Assigned task: Among the lines below, tally those holding the string "across" and give the total only.

Rendered images with source text:
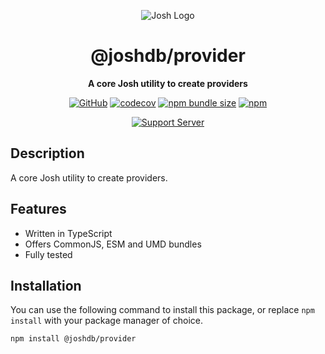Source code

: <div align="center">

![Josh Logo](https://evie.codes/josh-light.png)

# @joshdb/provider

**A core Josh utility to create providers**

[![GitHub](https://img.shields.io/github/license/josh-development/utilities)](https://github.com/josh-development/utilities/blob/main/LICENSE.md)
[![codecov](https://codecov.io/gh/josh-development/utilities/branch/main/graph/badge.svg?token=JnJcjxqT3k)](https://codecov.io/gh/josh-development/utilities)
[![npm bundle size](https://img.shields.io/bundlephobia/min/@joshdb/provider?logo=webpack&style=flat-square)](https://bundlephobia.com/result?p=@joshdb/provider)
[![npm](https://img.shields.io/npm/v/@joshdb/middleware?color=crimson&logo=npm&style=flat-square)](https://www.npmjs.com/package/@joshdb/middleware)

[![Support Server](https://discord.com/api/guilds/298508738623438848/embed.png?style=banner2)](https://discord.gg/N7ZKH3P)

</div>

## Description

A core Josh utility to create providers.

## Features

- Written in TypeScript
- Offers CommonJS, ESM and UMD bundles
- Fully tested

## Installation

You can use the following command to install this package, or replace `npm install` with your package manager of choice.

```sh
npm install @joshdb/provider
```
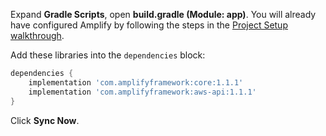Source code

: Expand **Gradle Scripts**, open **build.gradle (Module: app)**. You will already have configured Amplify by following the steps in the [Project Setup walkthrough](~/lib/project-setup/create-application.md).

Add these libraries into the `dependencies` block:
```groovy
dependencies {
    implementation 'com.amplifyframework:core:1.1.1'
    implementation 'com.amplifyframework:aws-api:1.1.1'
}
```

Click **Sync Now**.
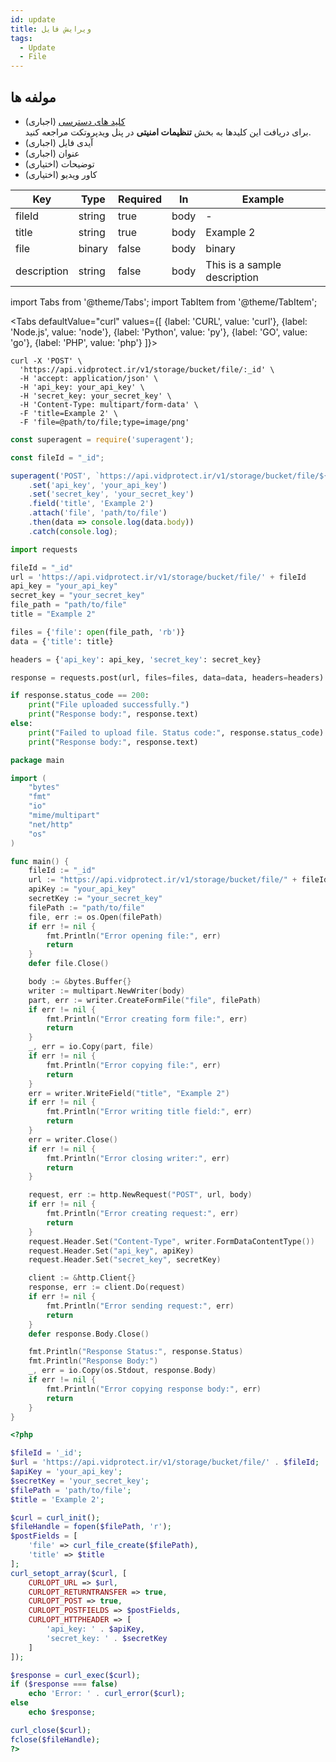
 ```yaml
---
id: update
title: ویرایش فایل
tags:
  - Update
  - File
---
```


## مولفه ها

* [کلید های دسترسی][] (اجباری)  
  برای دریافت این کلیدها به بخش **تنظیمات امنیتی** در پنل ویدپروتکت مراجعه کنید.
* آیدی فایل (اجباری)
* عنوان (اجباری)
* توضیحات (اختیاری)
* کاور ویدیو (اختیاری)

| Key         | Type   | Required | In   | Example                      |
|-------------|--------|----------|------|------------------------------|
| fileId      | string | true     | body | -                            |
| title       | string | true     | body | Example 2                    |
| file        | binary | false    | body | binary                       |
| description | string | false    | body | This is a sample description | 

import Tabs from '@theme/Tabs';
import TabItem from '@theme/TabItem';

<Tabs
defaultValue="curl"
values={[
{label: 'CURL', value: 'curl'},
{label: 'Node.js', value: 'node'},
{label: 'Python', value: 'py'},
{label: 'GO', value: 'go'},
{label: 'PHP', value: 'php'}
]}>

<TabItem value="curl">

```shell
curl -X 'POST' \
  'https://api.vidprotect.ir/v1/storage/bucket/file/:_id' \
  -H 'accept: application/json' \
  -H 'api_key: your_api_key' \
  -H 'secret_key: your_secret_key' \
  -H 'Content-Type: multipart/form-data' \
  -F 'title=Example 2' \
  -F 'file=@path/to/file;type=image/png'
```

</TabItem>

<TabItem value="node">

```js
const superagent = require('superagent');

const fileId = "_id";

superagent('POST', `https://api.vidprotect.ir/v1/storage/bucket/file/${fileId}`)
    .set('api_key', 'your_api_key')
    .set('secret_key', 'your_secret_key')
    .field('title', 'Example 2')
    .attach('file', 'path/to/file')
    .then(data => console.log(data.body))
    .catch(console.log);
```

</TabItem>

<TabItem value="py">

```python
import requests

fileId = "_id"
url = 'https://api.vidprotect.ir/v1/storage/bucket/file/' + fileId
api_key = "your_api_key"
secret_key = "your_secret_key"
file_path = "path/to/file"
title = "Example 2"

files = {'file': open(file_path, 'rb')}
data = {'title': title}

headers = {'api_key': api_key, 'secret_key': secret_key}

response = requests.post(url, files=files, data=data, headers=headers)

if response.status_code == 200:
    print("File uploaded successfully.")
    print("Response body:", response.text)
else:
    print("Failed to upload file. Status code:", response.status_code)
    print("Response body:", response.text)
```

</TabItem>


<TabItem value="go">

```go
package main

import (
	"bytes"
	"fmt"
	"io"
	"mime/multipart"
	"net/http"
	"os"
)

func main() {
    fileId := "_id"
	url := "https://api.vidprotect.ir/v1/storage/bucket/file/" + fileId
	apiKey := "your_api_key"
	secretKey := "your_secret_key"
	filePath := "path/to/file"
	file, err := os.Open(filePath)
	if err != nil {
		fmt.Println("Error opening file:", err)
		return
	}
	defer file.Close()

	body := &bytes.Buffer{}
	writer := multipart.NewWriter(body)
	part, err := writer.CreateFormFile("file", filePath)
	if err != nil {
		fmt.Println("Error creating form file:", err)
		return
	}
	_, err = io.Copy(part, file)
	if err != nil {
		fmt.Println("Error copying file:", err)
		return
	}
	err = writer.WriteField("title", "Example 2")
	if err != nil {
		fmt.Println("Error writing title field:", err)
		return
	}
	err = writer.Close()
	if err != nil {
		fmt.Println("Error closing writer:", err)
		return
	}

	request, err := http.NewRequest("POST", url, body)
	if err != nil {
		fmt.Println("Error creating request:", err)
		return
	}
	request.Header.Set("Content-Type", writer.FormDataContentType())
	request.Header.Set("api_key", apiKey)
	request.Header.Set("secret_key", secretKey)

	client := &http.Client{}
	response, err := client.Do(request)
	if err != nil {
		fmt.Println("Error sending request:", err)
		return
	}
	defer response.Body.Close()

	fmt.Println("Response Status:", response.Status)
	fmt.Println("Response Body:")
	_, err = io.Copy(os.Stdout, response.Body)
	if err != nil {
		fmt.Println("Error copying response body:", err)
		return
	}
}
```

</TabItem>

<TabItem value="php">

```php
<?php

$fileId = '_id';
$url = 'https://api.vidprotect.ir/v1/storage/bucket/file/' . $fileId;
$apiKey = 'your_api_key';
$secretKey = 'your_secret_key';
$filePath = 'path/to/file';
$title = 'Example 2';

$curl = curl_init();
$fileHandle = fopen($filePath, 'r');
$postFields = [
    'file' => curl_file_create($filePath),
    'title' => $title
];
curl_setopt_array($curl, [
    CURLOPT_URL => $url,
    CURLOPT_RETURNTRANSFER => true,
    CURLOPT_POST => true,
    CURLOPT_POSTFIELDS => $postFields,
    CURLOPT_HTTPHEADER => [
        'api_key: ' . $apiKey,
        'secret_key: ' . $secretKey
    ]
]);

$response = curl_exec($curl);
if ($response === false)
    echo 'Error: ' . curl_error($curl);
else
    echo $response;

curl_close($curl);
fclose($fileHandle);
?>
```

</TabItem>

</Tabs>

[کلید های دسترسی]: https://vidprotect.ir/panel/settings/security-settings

...

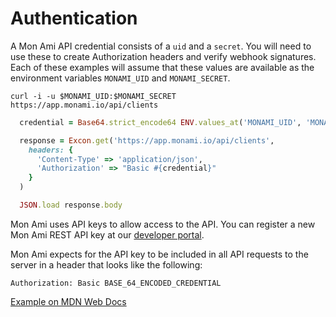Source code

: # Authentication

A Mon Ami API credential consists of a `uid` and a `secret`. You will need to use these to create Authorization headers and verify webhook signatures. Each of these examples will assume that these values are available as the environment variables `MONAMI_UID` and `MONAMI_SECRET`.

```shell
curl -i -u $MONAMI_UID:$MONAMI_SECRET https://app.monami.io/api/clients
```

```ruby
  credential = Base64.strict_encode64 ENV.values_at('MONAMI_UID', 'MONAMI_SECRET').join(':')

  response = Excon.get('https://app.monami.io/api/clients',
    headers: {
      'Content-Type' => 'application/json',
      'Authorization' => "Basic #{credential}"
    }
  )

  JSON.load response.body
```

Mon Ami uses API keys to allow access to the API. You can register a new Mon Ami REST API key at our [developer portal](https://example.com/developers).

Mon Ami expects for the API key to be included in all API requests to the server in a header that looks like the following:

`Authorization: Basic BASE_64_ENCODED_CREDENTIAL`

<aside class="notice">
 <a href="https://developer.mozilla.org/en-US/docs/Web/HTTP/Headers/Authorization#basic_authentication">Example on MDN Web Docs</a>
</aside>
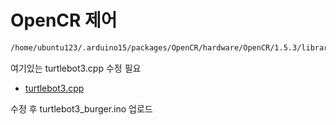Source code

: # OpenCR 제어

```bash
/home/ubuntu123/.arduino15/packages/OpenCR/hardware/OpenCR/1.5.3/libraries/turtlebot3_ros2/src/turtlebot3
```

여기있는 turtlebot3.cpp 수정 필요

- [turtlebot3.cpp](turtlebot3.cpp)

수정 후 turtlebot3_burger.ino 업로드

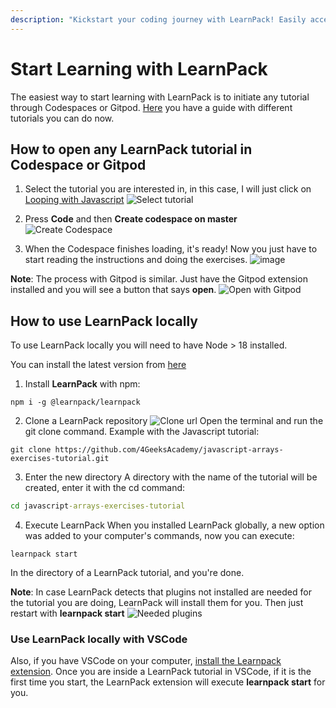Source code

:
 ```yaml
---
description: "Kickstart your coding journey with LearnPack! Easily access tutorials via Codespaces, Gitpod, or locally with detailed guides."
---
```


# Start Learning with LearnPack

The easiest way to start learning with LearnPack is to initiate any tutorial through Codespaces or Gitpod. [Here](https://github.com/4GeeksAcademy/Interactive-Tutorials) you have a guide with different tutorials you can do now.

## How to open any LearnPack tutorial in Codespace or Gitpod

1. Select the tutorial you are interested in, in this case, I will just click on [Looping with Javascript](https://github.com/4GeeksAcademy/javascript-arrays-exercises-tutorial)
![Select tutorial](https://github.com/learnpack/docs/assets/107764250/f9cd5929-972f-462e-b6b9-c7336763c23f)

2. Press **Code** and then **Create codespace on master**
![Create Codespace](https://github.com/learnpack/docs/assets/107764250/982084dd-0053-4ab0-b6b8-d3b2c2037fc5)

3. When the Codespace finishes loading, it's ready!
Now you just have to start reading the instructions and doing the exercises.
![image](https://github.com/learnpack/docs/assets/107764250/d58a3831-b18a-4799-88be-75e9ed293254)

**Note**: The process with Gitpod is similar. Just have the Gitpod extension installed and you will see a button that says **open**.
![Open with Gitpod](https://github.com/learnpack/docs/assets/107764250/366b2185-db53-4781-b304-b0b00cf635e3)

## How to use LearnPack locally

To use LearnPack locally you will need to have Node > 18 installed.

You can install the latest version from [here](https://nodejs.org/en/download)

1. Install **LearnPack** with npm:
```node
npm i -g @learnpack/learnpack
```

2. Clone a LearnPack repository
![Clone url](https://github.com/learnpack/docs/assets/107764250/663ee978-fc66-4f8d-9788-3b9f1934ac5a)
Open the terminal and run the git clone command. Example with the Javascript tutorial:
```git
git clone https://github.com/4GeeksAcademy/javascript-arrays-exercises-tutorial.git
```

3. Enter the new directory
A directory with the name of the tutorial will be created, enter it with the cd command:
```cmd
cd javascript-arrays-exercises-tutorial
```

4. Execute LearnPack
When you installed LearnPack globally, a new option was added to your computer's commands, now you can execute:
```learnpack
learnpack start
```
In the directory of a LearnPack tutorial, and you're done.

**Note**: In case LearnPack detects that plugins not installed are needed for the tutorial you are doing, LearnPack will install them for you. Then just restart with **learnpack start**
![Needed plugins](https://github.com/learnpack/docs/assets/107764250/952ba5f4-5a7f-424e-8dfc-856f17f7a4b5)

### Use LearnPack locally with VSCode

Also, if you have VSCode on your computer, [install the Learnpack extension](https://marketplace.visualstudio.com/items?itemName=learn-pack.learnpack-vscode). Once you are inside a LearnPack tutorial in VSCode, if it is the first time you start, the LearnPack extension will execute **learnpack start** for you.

* * *

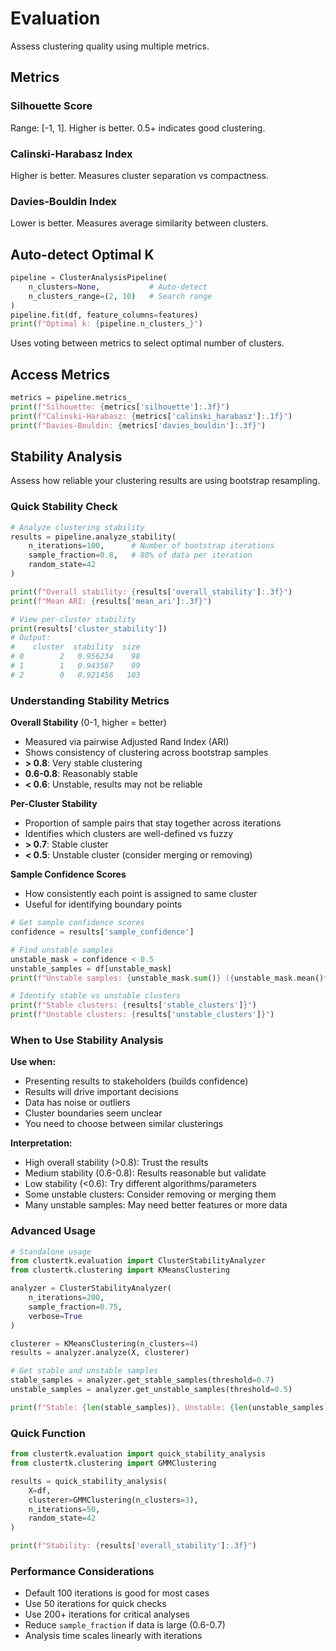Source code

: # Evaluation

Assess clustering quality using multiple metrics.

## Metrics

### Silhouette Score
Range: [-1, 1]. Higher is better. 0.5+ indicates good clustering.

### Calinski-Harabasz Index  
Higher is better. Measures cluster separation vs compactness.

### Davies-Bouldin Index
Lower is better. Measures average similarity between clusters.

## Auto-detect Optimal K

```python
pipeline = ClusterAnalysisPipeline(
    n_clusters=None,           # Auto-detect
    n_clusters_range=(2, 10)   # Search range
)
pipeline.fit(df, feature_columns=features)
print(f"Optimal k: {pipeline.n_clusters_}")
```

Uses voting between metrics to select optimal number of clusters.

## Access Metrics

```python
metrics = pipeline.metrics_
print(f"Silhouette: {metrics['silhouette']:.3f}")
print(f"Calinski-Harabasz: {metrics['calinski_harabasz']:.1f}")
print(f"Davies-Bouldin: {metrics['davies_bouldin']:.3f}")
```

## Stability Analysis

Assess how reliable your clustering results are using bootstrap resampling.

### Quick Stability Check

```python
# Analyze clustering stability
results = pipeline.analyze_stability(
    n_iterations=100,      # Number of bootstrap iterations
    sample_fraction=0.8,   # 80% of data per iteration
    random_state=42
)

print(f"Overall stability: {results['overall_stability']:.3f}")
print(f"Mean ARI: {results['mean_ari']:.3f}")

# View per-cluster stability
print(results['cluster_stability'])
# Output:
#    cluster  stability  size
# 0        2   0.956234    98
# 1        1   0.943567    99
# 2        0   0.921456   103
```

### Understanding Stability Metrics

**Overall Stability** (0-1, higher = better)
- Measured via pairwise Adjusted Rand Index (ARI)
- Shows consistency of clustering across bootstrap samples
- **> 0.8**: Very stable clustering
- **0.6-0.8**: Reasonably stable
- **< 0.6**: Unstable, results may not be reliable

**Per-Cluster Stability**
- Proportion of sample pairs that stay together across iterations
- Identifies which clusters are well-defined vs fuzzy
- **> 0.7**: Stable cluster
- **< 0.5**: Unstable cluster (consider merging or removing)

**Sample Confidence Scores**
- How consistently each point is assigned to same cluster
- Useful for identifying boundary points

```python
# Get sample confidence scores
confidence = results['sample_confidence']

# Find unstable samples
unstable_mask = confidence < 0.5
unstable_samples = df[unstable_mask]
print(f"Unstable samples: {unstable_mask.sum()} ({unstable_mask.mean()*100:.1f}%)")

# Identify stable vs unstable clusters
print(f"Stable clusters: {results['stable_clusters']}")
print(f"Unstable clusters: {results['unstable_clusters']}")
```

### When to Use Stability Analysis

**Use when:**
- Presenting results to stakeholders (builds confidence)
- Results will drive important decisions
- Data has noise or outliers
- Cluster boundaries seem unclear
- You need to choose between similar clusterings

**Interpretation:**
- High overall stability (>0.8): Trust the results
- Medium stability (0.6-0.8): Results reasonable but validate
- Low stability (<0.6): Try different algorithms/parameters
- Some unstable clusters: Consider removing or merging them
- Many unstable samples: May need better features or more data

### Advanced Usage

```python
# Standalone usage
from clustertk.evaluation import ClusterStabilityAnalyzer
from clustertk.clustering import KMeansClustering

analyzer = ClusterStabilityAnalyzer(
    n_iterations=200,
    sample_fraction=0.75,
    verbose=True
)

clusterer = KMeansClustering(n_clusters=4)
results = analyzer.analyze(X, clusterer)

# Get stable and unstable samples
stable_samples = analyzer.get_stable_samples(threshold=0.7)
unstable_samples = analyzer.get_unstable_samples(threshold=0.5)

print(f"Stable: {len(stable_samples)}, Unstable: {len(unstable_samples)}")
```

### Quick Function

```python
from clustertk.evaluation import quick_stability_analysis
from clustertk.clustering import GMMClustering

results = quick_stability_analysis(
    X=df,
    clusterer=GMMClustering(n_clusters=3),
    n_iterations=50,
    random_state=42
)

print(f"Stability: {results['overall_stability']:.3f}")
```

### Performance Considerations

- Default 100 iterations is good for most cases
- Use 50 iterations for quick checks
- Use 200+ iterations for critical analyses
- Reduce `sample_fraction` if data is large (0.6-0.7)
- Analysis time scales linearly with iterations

Response below: 2